--- START ---

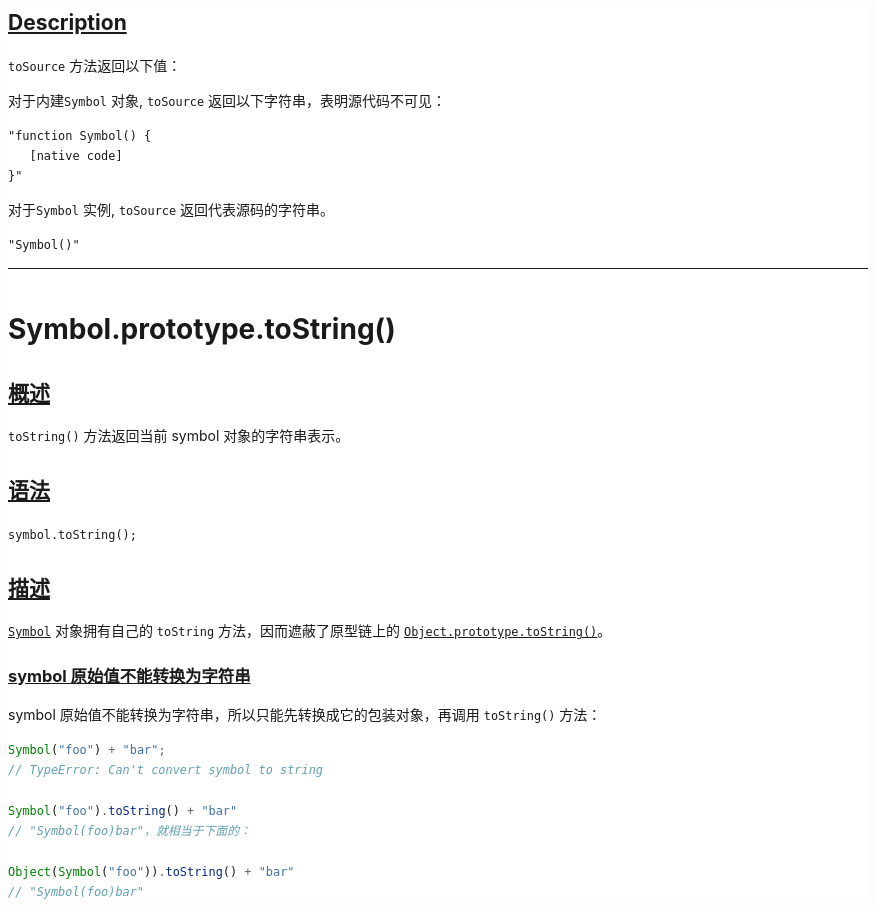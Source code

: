 ## [Description](https://developer.mozilla.org/zh-CN/docs/Web/JavaScript/Reference/Global_Objects/Symbol/toSource#description)

`toSource` 方法返回以下值：

对于内建`Symbol` 对象, `toSource` 返回以下字符串，表明源代码不可见：

```
"function Symbol() {
   [native code]
}"
```



对于`Symbol` 实例, `toSource` 返回代表源码的字符串。

```
"Symbol()"
```

---

# Symbol.prototype.toString()

## [概述](https://developer.mozilla.org/zh-CN/docs/Web/JavaScript/Reference/Global_Objects/Symbol/toString#summary)

`toString()` 方法返回当前 symbol 对象的字符串表示。

## [语法](https://developer.mozilla.org/zh-CN/docs/Web/JavaScript/Reference/Global_Objects/Symbol/toString#syntax)

```
symbol.toString();
```

## [描述](https://developer.mozilla.org/zh-CN/docs/Web/JavaScript/Reference/Global_Objects/Symbol/toString#description)

[`Symbol`](https://developer.mozilla.org/zh-CN/docs/Web/JavaScript/Reference/Global_Objects/Symbol) 对象拥有自己的 `toString` 方法，因而遮蔽了原型链上的 [`Object.prototype.toString()`](https://developer.mozilla.org/zh-CN/docs/Web/JavaScript/Reference/Global_Objects/Object/toString)。

### [symbol 原始值不能转换为字符串](https://developer.mozilla.org/zh-CN/docs/Web/JavaScript/Reference/Global_Objects/Symbol/toString#symbol_原始值不能转换为字符串)

symbol 原始值不能转换为字符串，所以只能先转换成它的包装对象，再调用 `toString()` 方法：

```js
Symbol("foo") + "bar";
// TypeError: Can't convert symbol to string

Symbol("foo").toString() + "bar"
// "Symbol(foo)bar"，就相当于下面的：

Object(Symbol("foo")).toString() + "bar"
// "Symbol(foo)bar"
```


  [Symbol.isConcatSpreadable]: true,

--- END ---

* Task details
Nothing may be altered when you restate the records, but every picture must be dropped.

* Result of this exercise
Source code

: ## [Description](https://developer.mozilla.org/zh-CN/docs/Web/JavaScript/Reference/Global_Objects/Symbol/toSource#description)

`toSource` 方法返回以下值：

对于内建`Symbol` 对象, `toSource` 返回以下字符串，表明源代码不可见：

```
"function Symbol() {
   [native code]
}"
```



对于`Symbol` 实例, `toSource` 返回代表源码的字符串。

```
"Symbol()"
```

---

# Symbol.prototype.toString()

## [概述](https://developer.mozilla.org/zh-CN/docs/Web/JavaScript/Reference/Global_Objects/Symbol/toString#summary)

`toString()` 方法返回当前 symbol 对象的字符串表示。

## [语法](https://developer.mozilla.org/zh-CN/docs/Web/JavaScript/Reference/Global_Objects/Symbol/toString#syntax)

```
symbol.toString();
```

## [描述](https://developer.mozilla.org/zh-CN/docs/Web/JavaScript/Reference/Global_Objects/Symbol/toString#description)

[`Symbol`](https://developer.mozilla.org/zh-CN/docs/Web/JavaScript/Reference/Global_Objects/Symbol) 对象拥有自己的 `toString` 方法，因而遮蔽了原型链上的 [`Object.prototype.toString()`](https://developer.mozilla.org/zh-CN/docs/Web/JavaScript/Reference/Global_Objects/Object/toString)。

### [symbol 原始值不能转换为字符串](https://developer.mozilla.org/zh-CN/docs/Web/JavaScript/Reference/Global_Objects/Symbol/toString#symbol_原始值不能转换为字符串)

symbol 原始值不能转换为字符串，所以只能先转换成它的包装对象，再调用 `toString()` 方法：

```js
Symbol("foo") + "bar";
// TypeError: Can't convert symbol to string

Symbol("foo").toString() + "bar"
// "Symbol(foo)bar"，就相当于下面的：

Object(Symbol("foo")).toString() + "bar"
// "Symbol(foo)bar"
```


  [Symbol.isConcatSpreadable]: true,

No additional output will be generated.